--- WHAT NEEDS TO BE DONE ---
Lift out each line of the data that holds "results".

DATA FOR THE TASK START

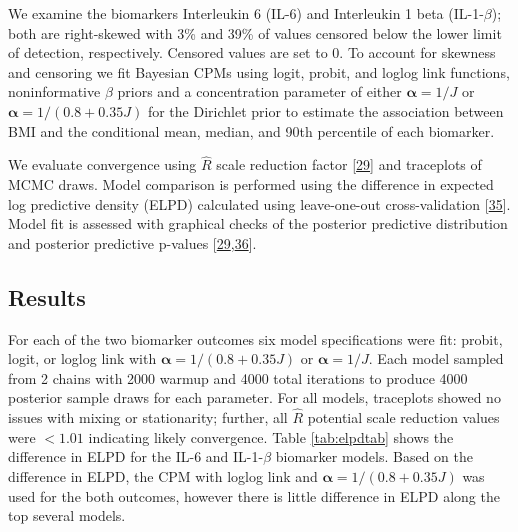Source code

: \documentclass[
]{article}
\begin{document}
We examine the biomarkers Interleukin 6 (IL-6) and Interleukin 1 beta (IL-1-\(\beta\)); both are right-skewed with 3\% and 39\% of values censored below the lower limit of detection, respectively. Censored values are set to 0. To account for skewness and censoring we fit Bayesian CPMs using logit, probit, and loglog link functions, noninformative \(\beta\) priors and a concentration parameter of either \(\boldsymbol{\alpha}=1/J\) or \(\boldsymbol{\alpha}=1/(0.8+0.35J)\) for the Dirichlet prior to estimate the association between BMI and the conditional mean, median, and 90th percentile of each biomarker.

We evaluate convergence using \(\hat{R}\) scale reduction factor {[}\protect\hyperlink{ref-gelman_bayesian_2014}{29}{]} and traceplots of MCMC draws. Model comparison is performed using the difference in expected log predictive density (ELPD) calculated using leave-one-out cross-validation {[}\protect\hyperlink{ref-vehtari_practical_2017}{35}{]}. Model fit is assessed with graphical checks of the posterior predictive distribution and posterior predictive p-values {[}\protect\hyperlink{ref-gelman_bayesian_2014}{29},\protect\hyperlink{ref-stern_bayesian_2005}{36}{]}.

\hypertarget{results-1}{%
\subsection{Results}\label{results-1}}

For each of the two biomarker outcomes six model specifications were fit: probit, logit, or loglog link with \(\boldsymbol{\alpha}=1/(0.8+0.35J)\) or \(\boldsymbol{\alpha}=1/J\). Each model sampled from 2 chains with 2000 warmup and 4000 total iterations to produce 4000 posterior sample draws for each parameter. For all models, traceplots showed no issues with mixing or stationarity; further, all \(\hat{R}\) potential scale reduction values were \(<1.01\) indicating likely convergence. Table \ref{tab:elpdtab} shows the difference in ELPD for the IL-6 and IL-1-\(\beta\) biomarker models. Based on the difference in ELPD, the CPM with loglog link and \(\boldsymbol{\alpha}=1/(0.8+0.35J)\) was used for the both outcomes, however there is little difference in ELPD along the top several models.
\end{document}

DATA FOR THE TASK END
DATA FOR THE TASK START

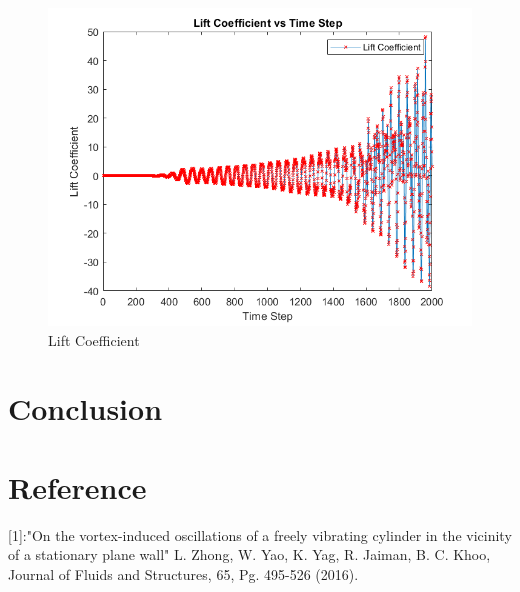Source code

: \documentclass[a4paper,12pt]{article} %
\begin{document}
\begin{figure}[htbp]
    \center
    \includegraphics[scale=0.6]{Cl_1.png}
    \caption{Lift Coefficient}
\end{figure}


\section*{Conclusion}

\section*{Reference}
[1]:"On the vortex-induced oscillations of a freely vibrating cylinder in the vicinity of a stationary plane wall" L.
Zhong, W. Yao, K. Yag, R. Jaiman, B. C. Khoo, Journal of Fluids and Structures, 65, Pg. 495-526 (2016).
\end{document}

DATA FOR THE TASK END
DATA FOR THE TASK START

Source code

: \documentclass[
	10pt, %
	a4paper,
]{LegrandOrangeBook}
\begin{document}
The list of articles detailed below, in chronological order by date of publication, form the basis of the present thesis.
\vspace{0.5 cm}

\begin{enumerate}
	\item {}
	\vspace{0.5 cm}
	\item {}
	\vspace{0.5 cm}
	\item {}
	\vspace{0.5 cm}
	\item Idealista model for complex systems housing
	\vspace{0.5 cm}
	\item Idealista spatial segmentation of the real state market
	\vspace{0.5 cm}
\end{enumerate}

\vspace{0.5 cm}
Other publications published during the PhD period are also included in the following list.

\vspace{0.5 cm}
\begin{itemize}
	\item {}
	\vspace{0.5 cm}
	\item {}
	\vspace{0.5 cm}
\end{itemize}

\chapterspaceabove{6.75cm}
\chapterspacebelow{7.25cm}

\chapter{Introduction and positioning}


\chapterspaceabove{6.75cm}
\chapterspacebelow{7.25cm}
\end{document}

DATA FOR THE TASK END

--- EXPECTED ANSWER ---
\hypertarget{results-1}{%
\subsection{Results}\label{results-1}}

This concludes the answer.